Material provided:
BEGIN

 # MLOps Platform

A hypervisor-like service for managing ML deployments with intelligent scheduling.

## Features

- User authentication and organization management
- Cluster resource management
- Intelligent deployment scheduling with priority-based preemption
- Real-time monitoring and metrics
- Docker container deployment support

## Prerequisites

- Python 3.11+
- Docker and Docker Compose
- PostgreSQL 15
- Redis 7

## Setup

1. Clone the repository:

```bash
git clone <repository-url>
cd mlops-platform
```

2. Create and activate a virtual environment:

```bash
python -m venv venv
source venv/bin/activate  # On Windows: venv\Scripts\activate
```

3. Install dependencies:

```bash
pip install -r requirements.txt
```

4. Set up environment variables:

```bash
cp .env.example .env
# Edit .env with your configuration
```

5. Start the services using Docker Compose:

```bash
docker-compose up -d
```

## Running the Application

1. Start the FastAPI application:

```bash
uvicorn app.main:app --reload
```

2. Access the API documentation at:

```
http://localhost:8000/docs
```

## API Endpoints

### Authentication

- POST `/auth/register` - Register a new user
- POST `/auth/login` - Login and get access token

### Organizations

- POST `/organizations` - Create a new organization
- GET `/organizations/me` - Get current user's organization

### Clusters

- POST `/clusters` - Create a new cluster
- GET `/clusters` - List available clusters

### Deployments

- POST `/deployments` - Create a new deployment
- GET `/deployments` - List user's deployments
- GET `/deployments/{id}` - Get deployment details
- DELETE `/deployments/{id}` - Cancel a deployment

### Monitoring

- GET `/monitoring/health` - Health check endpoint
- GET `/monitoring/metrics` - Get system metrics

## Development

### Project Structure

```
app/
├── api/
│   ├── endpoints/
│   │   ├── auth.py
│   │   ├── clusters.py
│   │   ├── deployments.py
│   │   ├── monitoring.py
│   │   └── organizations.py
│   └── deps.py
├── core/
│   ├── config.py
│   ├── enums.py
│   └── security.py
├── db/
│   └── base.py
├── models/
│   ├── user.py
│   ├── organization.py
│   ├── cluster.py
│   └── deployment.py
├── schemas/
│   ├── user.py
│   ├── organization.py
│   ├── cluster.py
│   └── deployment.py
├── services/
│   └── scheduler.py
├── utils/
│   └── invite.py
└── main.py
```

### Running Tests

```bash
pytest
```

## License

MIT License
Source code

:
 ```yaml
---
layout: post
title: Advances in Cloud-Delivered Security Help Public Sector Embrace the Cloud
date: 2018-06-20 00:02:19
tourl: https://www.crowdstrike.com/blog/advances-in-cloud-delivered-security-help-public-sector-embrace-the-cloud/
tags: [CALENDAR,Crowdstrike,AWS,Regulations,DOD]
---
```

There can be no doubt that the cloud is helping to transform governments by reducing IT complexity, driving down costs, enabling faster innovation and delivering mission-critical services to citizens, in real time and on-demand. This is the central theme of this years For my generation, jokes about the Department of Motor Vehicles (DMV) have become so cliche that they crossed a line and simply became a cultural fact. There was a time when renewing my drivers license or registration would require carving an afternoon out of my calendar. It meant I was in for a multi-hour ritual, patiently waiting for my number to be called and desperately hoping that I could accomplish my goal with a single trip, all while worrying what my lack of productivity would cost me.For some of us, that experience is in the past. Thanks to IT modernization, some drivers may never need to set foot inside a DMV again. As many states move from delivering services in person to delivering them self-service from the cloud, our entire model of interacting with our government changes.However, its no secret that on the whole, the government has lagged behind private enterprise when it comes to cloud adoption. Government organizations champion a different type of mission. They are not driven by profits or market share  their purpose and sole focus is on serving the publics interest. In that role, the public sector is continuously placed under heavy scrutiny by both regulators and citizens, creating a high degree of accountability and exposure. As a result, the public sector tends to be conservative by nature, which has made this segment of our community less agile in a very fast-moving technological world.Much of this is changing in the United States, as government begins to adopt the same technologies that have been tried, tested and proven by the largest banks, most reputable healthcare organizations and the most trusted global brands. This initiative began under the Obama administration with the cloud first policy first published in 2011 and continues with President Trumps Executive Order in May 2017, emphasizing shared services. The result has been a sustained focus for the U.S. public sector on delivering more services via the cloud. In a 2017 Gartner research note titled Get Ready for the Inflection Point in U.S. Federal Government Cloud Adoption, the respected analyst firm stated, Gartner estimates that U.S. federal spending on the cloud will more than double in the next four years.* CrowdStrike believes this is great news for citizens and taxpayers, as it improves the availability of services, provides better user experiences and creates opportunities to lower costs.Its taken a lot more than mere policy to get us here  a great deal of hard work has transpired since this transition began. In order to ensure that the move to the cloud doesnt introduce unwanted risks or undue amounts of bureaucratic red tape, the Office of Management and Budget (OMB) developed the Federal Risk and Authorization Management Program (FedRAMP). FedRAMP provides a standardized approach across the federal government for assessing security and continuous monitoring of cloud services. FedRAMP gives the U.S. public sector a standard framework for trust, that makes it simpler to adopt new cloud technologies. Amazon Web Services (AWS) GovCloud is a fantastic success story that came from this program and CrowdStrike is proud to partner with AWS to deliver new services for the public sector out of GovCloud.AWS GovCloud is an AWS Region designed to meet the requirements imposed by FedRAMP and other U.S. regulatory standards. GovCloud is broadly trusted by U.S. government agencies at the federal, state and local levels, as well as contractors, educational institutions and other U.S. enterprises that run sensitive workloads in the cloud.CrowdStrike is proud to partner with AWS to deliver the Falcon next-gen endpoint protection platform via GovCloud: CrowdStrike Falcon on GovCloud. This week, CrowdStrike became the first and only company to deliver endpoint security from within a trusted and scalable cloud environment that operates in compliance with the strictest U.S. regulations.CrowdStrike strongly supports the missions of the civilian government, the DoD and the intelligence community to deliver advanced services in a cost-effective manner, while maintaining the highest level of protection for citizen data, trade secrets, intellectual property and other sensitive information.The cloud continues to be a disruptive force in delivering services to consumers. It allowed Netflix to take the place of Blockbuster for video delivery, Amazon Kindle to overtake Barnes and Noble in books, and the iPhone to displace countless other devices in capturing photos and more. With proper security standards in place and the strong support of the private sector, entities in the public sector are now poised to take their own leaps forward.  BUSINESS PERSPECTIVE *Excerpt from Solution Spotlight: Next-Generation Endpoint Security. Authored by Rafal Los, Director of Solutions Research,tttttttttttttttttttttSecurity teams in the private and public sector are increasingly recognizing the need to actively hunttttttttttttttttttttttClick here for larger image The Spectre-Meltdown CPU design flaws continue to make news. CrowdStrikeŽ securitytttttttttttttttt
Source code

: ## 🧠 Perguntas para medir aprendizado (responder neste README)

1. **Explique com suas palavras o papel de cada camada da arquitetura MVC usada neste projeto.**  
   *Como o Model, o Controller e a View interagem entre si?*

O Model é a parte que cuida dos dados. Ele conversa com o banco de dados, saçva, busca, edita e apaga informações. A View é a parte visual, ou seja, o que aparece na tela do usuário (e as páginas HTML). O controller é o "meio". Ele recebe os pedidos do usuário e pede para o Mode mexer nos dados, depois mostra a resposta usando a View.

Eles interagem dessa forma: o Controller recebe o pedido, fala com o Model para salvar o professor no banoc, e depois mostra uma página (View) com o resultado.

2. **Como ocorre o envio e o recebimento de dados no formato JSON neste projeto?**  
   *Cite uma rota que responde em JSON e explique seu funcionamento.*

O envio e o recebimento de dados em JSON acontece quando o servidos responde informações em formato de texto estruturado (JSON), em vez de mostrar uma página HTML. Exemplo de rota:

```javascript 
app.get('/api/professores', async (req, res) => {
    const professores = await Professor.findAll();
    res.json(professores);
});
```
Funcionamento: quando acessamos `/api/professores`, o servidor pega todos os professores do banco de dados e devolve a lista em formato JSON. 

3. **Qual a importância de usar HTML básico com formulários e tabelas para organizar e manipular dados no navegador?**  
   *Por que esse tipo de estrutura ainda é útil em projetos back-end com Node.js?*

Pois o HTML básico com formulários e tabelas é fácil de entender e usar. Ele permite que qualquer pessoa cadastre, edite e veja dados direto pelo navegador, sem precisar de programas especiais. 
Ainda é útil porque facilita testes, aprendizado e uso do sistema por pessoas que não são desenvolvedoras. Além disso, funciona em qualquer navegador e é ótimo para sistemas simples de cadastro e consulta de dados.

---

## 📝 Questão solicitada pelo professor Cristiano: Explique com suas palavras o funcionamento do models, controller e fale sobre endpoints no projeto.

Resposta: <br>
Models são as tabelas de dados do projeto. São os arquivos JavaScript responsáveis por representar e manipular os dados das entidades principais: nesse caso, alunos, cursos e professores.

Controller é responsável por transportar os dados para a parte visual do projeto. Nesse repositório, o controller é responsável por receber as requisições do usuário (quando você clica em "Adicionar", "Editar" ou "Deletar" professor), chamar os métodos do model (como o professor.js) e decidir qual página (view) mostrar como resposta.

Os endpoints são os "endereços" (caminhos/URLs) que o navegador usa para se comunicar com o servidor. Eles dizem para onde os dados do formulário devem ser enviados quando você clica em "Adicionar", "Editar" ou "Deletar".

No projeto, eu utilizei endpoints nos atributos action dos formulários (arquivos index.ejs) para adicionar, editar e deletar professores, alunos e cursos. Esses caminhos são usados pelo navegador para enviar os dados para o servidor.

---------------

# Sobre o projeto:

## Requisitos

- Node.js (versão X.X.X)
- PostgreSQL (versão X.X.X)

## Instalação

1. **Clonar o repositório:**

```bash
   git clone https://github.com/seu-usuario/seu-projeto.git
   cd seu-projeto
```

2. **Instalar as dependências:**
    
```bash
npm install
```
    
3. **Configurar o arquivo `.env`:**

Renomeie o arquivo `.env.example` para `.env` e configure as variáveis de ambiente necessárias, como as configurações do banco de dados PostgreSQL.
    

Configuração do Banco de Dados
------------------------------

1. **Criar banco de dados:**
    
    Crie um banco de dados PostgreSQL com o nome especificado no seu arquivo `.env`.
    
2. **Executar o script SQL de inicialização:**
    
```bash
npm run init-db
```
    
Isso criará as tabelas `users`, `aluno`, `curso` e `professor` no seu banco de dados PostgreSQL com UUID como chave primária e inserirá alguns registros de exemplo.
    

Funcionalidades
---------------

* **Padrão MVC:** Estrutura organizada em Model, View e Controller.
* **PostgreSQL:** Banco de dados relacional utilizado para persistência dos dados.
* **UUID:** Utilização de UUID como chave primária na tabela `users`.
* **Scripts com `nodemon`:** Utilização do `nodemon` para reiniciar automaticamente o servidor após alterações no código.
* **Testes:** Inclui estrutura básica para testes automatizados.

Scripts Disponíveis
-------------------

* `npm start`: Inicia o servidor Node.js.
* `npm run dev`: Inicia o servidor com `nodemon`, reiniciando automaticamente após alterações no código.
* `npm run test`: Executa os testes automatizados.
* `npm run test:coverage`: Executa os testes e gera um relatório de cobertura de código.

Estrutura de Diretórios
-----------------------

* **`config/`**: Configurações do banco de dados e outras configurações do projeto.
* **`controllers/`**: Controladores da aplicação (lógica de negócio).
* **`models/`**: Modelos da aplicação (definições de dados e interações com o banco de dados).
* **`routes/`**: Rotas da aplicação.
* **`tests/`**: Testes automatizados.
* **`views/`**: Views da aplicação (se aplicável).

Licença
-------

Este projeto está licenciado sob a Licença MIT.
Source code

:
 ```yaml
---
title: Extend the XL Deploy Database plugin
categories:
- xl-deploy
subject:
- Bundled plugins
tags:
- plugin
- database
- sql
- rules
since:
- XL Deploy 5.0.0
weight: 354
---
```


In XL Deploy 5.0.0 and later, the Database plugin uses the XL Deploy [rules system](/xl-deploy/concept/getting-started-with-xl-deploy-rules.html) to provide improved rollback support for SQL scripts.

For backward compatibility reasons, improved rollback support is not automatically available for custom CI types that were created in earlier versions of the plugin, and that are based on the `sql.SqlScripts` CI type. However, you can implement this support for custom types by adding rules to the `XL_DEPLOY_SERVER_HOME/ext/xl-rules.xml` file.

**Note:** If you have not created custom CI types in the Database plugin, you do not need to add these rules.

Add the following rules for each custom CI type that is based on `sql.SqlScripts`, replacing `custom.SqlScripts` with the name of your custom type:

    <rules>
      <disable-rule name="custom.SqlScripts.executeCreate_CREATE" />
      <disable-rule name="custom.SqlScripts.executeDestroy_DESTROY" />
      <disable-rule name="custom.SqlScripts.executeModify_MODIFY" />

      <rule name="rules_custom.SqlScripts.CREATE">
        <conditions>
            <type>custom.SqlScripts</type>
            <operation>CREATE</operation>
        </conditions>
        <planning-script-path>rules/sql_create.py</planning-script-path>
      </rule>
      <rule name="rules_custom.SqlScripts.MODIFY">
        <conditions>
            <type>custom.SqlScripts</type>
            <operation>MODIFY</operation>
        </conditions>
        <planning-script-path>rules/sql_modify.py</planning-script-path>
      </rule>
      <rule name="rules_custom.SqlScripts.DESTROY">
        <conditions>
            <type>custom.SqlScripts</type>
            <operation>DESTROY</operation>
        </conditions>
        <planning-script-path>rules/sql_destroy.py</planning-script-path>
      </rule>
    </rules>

END

Directions:
Copy all lines of the material above where the string "automaticamente" occurs.

Problem solution:
* **Scripts com `nodemon`:** Utilização do `nodemon` para reiniciar automaticamente o servidor após alterações no código.
* `npm run dev`: Inicia o servidor com `nodemon`, reiniciando automaticamente após alterações no código.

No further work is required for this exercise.